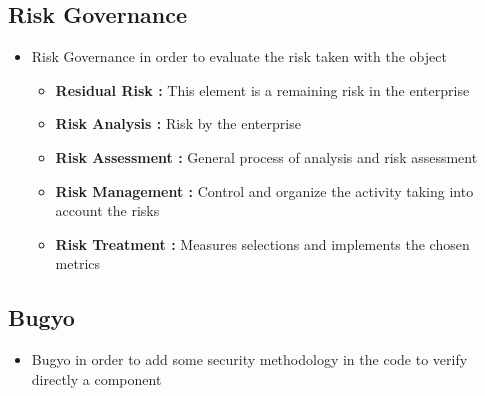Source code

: \documentclass[12pt]{report}
\begin{document}
\subsection*{Risk Governance}
\begin{itemize}
	\item Risk Governance in order to evaluate the risk taken with the object\par

\begin{itemize}
	\item \textbf{Residual Risk : }This element is a remaining risk in the enterprise\par

	\item \textbf{Risk Analysis :} Risk  by the enterprise\par

	\item \textbf{Risk Assessment : } General process of analysis and risk assessment \par

	\item \textbf{Risk Management :  } Control and organize the activity taking into account the risks \par

	\item \textbf{Risk Treatment : } Measures selections and implements the chosen metrics
\end{itemize}\par


\end{itemize}\subsection*{Bugyo }
\begin{itemize}
	\item Bugyo in order to add some security methodology in the code to verify directly a component\par
\end{itemize}
\end{document}
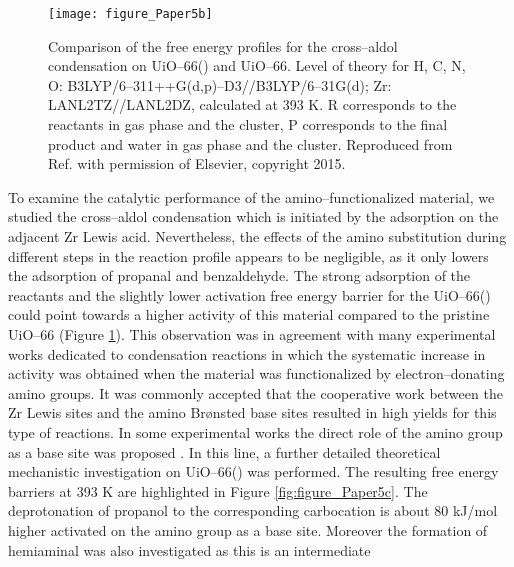\begin{figure}[!htp]
	\centering
	\texttt{[image: figure\_Paper5b]}
	\caption[Comparison of the free energy profiles for the cross--aldol
	condensation on UiO--66() and UiO--66. Level of theory for H, C, N, O: B3LYP/6--311++G(d,p)--D3//B3LYP/6--31G(d); Zr:
	LANL2TZ// LANL2DZ, calculated at 393 K. R
	corresponds to the reactants in gas phase and the cluster, P corresponds to the final
	product and water in gas phase and the cluster.] {Comparison of
	the free energy profiles for the cross--aldol condensation on UiO--66() and UiO--66.
	Level of theory for H, C, N, O: B3LYP/6--311++G(d,p)--D3//B3LYP/6--31G(d); Zr:
	LANL2TZ//LANL2DZ, calculated at 393 K. R
	corresponds to the reactants in gas phase and the cluster, P corresponds to the final
	product and water in gas phase and the cluster. Reproduced from Ref.
	\cite{Hajek2015} with permission of Elsevier, copyright 2015.}
	\label{fig:figure_Paper5b}
\end{figure}
\npar
To examine the catalytic performance of the amino--functionalized material, we
studied the cross--aldol condensation which is initiated by the
adsorption on the adjacent Zr Lewis acid.
Nevertheless, the effects of the amino substitution during different steps in the reaction profile appears to be
negligible, as it only lowers the adsorption of propanal and benzaldehyde. The
strong adsorption of the reactants and the slightly lower activation free energy
barrier for the UiO--66() could point towards a higher activity of this
material compared to the pristine UiO--66 (Figure \ref{fig:figure_Paper5b}).
This observation was in agreement with many experimental works dedicated to
condensation reactions in which the systematic increase in activity was obtained
when the material was functionalized by electron--donating amino groups. It was commonly accepted that the cooperative work between the Zr Lewis sites and the amino Br\o{}nsted base sites resulted in high yields for
this type of reactions. In some experimental works the direct role of the amino
group as a base site was proposed \cite{Timofeeva2014, Yang2014, Gascon2009,
Panchenko2014}. In this line, a further detailed theoretical mechanistic
investigation on UiO--66() was performed. The resulting free energy barriers at 393 K are highlighted in Figure \ref{fig:figure_Paper5c}. The
deprotonation of propanol to the corresponding carbocation is about 80 kJ/mol higher activated on the amino group as a base site. Moreover the
formation of hemiaminal was also investigated as this is an intermediate
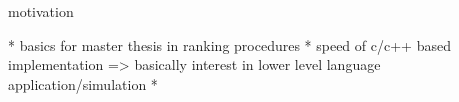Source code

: motivation

* basics for master thesis in ranking procedures
* speed of c/c++ based implementation => basically interest in lower level language application/simulation
*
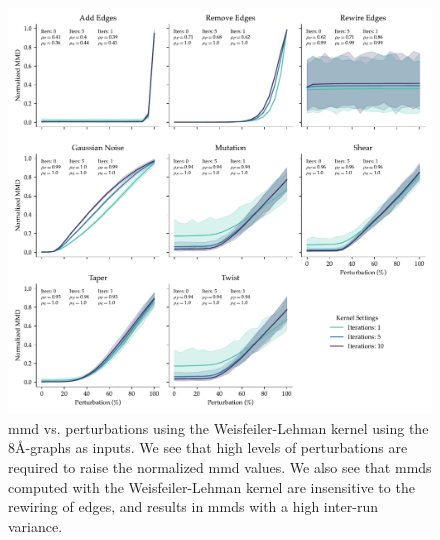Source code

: 
\begin{figure}
  \includegraphics[width=\textwidth]{./figures/results/res_3.pdf}
  \caption[Normalized \gls{mmd} values using the Weisfeiler-Lehman kernel subject to
  various perturbations.]{\gls{mmd} vs.
perturbations using the Weisfeiler-Lehman kernel using the
8\si{\angstrom}-graphs as inputs. We see that high levels of perturbations are
required to raise the normalized \gls{mmd} values. We also see that \gls{mmd}s computed with
the Weisfeiler-Lehman kernel are insensitive to the rewiring of edges, and
results in \gls{mmd}s with a high inter-run variance.}
  \label{fig:wlk}
\end{figure}


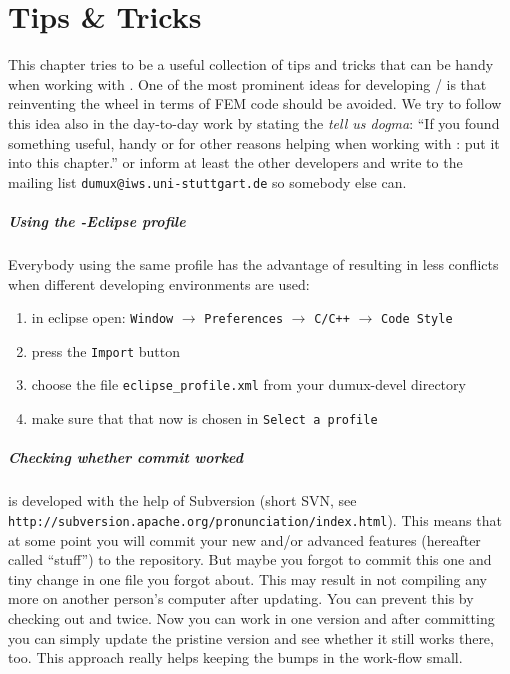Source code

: \chapter{Tips \& Tricks}

This chapter tries to be a useful collection of tips and tricks that can be handy when working with 
\Dumux. One of the most prominent ideas for developing \Dune / \Dumux is that reinventing the wheel in terms of FEM code should
be avoided.  We try to follow this idea also in the day-to-day work by stating the \emph{tell us dogma}: ``If you found something useful, 
handy or for other reasons helping when working with \Dumux: put it into this chapter.'' or inform at least the other developers and write 
to the mailing list \texttt{dumux@iws.uni-stuttgart.de} so somebody else can.

\paragraph{Using the \Dumux-Eclipse profile}

Everybody using the same profile has the advantage of resulting in less conflicts when different developing environments are used:
\begin{enumerate}
  \item in eclipse open: \texttt{Window} $\rightarrow$ \texttt{Preferences} $\rightarrow$ \texttt{C/C++}  $\rightarrow$ \texttt{Code Style}
  \item press the \texttt{Import} button
  \item choose the file \texttt{eclipse\_profile.xml} from your dumux-devel directory
  \item make sure that that now \Dumux is chosen in \texttt{Select a profile}
\end{enumerate}

\paragraph{Checking whether commit worked}

\Dumux is developed with the help of Subversion (short SVN, see \texttt{http://subversion.apache.org/pronunciation/index.html}). This means that at some point you will commit your new 
and/or advanced features (hereafter called ``stuff'') to the repository. But maybe you forgot to commit this one and tiny change in one file you forgot about. 
This may result in \Dumux not compiling any more on another person's computer after updating. You can prevent this by checking out \Dune and \Dumux twice. Now you can work in one version and after committing you can simply update the pristine version and see whether it still works there, too. 
This approach really helps keeping the bumps in the work-flow small.

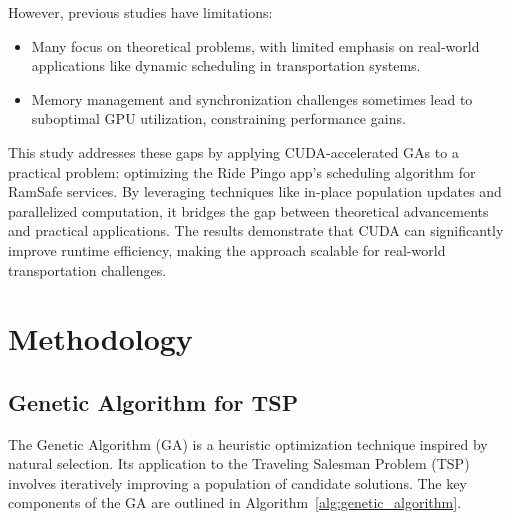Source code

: \documentclass[conference]{IEEEtran}
\begin{document}
However, previous studies have limitations:
    \begin{itemize}
        \item Many focus on theoretical problems, with limited emphasis on real-world applications like dynamic scheduling in transportation systems.
        \item Memory management and synchronization challenges sometimes lead to suboptimal GPU utilization, constraining performance gains.
    \end{itemize}


This study addresses these gaps by applying CUDA-accelerated GAs to a practical problem: optimizing the Ride Pingo app’s scheduling algorithm for RamSafe services. By leveraging techniques like in-place population updates and parallelized computation, it bridges the gap between theoretical advancements and practical applications. The results demonstrate that CUDA can significantly improve runtime efficiency, making the approach scalable for real-world transportation challenges.


\section{Methodology}
\subsection{Genetic Algorithm for TSP}

The Genetic Algorithm (GA) is a heuristic optimization technique inspired by natural selection. Its application to the Traveling Salesman Problem (TSP) involves iteratively improving a population of candidate solutions. The key components of the GA are outlined in Algorithm~\ref{alg:genetic_algorithm}.\\
\end{document}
####
◆ Task item:
Go through the listing above and write out exactly the lines starting with the one holding "This observation was" and running through the one holding "investigation on UiO--66()", ends included, and no others.

◆ Expected answer:
This observation was in agreement with many experimental works dedicated to
condensation reactions in which the systematic increase in activity was obtained
when the material was functionalized by electron--donating amino groups. It was commonly accepted that the cooperative work between the Zr Lewis sites and the amino Br\o{}nsted base sites resulted in high yields for
this type of reactions. In some experimental works the direct role of the amino
group as a base site was proposed \cite{Timofeeva2014, Yang2014, Gascon2009,
Panchenko2014}. In this line, a further detailed theoretical mechanistic
investigation on UiO--66() was performed. The resulting free energy barriers at 393 K are highlighted in Figure \ref{fig:figure_Paper5c}. The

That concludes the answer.